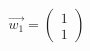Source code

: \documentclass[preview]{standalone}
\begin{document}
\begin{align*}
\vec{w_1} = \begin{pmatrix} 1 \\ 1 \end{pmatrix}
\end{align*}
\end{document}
────────────────
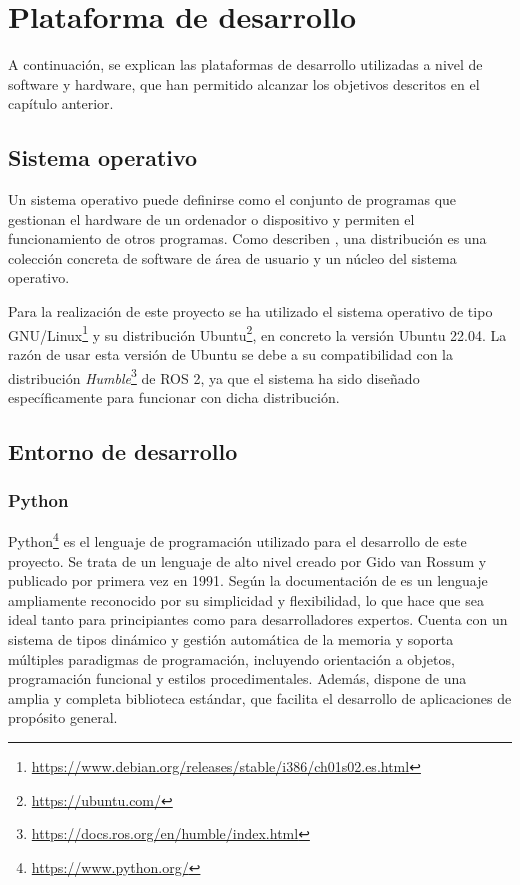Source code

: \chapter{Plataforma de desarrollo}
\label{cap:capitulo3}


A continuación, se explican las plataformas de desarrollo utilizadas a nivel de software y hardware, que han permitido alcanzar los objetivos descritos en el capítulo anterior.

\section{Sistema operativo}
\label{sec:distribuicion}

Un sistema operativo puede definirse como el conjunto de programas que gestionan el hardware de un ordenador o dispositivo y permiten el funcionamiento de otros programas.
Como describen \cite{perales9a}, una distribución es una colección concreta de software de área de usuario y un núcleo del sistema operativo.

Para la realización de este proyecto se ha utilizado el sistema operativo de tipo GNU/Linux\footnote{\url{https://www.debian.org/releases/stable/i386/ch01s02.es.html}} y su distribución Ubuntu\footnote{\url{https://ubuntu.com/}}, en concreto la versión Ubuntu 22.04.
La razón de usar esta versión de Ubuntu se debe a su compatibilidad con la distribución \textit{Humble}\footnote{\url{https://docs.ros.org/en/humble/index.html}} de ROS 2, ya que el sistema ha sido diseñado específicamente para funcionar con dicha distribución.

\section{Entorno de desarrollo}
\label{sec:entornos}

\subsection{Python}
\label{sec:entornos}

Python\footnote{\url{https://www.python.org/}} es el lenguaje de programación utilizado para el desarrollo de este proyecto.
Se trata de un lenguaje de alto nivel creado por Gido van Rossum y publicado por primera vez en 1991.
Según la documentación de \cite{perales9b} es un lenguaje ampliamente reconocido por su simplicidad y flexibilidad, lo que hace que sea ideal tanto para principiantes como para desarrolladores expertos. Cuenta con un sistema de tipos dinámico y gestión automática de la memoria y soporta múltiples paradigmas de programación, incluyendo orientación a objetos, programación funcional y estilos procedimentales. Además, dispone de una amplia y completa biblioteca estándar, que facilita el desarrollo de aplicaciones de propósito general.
────────────────
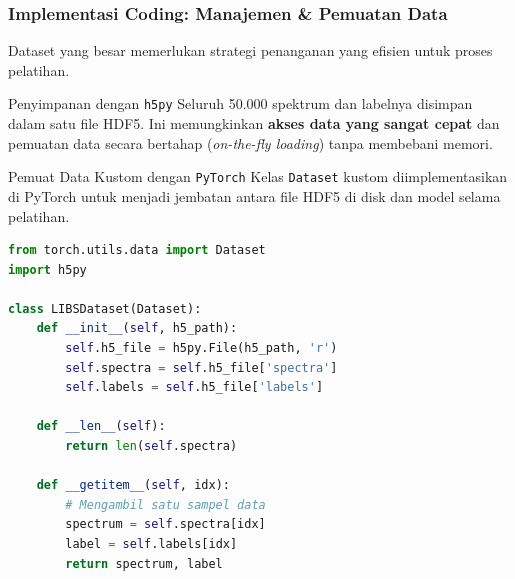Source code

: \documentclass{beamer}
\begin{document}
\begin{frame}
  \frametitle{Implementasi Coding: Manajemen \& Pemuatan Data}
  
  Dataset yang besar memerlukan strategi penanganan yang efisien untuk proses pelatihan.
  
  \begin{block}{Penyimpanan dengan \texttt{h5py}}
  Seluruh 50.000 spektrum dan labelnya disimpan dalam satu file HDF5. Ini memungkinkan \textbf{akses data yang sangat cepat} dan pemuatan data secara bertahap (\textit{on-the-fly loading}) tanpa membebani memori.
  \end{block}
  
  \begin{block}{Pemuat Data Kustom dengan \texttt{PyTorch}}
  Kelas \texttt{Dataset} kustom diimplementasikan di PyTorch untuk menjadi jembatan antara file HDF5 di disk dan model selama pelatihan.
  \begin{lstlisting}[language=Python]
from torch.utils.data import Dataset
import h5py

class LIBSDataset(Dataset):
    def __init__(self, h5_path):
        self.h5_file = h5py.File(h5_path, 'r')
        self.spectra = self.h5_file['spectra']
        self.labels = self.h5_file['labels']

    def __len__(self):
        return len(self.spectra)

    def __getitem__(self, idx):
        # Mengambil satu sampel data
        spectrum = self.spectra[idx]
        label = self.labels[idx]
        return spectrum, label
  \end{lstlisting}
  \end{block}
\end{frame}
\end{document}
────────────────
> Problem: For each line in the records that holds "footnote", show that line as it stands.

> Response:
Para la realización de este proyecto se ha utilizado el sistema operativo de tipo GNU/Linux\footnote{\url{https://www.debian.org/releases/stable/i386/ch01s02.es.html}} y su distribución Ubuntu\footnote{\url{https://ubuntu.com/}}, en concreto la versión Ubuntu 22.04.
La razón de usar esta versión de Ubuntu se debe a su compatibilidad con la distribución \textit{Humble}\footnote{\url{https://docs.ros.org/en/humble/index.html}} de ROS 2, ya que el sistema ha sido diseñado específicamente para funcionar con dicha distribución.
Python\footnote{\url{https://www.python.org/}} es el lenguaje de programación utilizado para el desarrollo de este proyecto.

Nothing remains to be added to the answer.